## TASK INSTRUCTIONS
Up to and including the final line, retype each line of the records below, starting with the one that contains "A recent Wiki".

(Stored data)
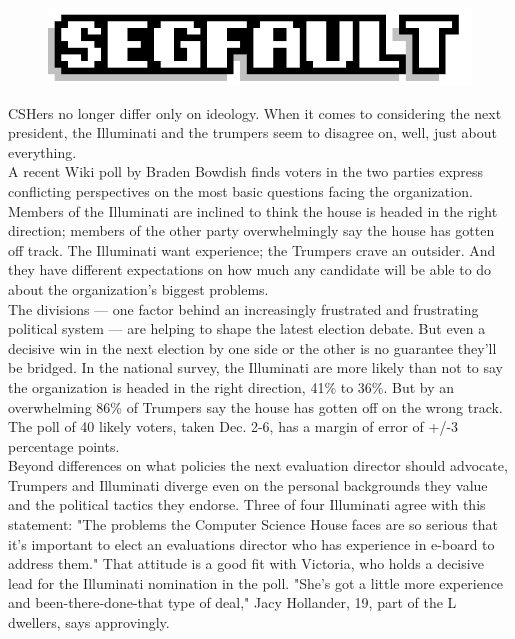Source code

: \documentclass[9pt]{extarticle} %
\begin{document}
\begin{figure}[H]
\centering\vspace{0.5cm}\includegraphics[width=0.8\linewidth]{segfault.png}
\end{figure}

\hypertarget{Thirdnews}{}

CSHers no longer differ only on ideology. When it comes to considering the next president, the Illuminati and the trumpers seem to disagree on, well, just about everything. \\

A recent Wiki poll by Braden Bowdish finds voters in the two parties express conflicting perspectives on the most basic questions facing the organization. Members of the Illuminati are inclined to think the house is headed in the right direction; members of the other party overwhelmingly say the house has gotten off track. The Illuminati want experience; the Trumpers crave an outsider. And they have different expectations on how much any candidate will be able to do about the organization's biggest problems. \\

The divisions — one factor behind an increasingly frustrated and frustrating political system — are helping to shape the latest election debate. But even a decisive win in the next election by one side or the other is no guarantee they'll be bridged. In the national survey, the Illuminati are more likely than not to say the organization is headed in the right direction, 41\% to 36\%. But by an overwhelming 86\% of Trumpers say the house has gotten off on the wrong track. The poll of 40 likely voters, taken Dec. 2-6, has a margin of error of +/-3 percentage points. \\

Beyond differences on what policies the next evaluation director should advocate, Trumpers and Illuminati diverge even on the personal backgrounds they value and the political tactics they endorse. Three of four Illuminati agree with this statement: "The problems the Computer Science House faces are so serious that it's important to elect an evaluations director who has experience in e-board to address them." That attitude is a good fit with Victoria, who holds a decisive lead for the Illuminati nomination in the poll. "She's got a little more experience and been-there-done-that type of deal," Jacy Hollander, 19, part of the L dwellers, says approvingly. \\
\end{document}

## SOLVED EXERCISE
A recent Wiki poll by Braden Bowdish finds voters in the two parties express conflicting perspectives on the most basic questions facing the organization. Members of the Illuminati are inclined to think the house is headed in the right direction; members of the other party overwhelmingly say the house has gotten off track. The Illuminati want experience; the Trumpers crave an outsider. And they have different expectations on how much any candidate will be able to do about the organization's biggest problems. \\

The divisions — one factor behind an increasingly frustrated and frustrating political system — are helping to shape the latest election debate. But even a decisive win in the next election by one side or the other is no guarantee they'll be bridged. In the national survey, the Illuminati are more likely than not to say the organization is headed in the right direction, 41\% to 36\%. But by an overwhelming 86\% of Trumpers say the house has gotten off on the wrong track. The poll of 40 likely voters, taken Dec. 2-6, has a margin of error of +/-3 percentage points. \\

Beyond differences on what policies the next evaluation director should advocate, Trumpers and Illuminati diverge even on the personal backgrounds they value and the political tactics they endorse. Three of four Illuminati agree with this statement: "The problems the Computer Science House faces are so serious that it's important to elect an evaluations director who has experience in e-board to address them." That attitude is a good fit with Victoria, who holds a decisive lead for the Illuminati nomination in the poll. "She's got a little more experience and been-there-done-that type of deal," Jacy Hollander, 19, part of the L dwellers, says approvingly. \\
\end{document}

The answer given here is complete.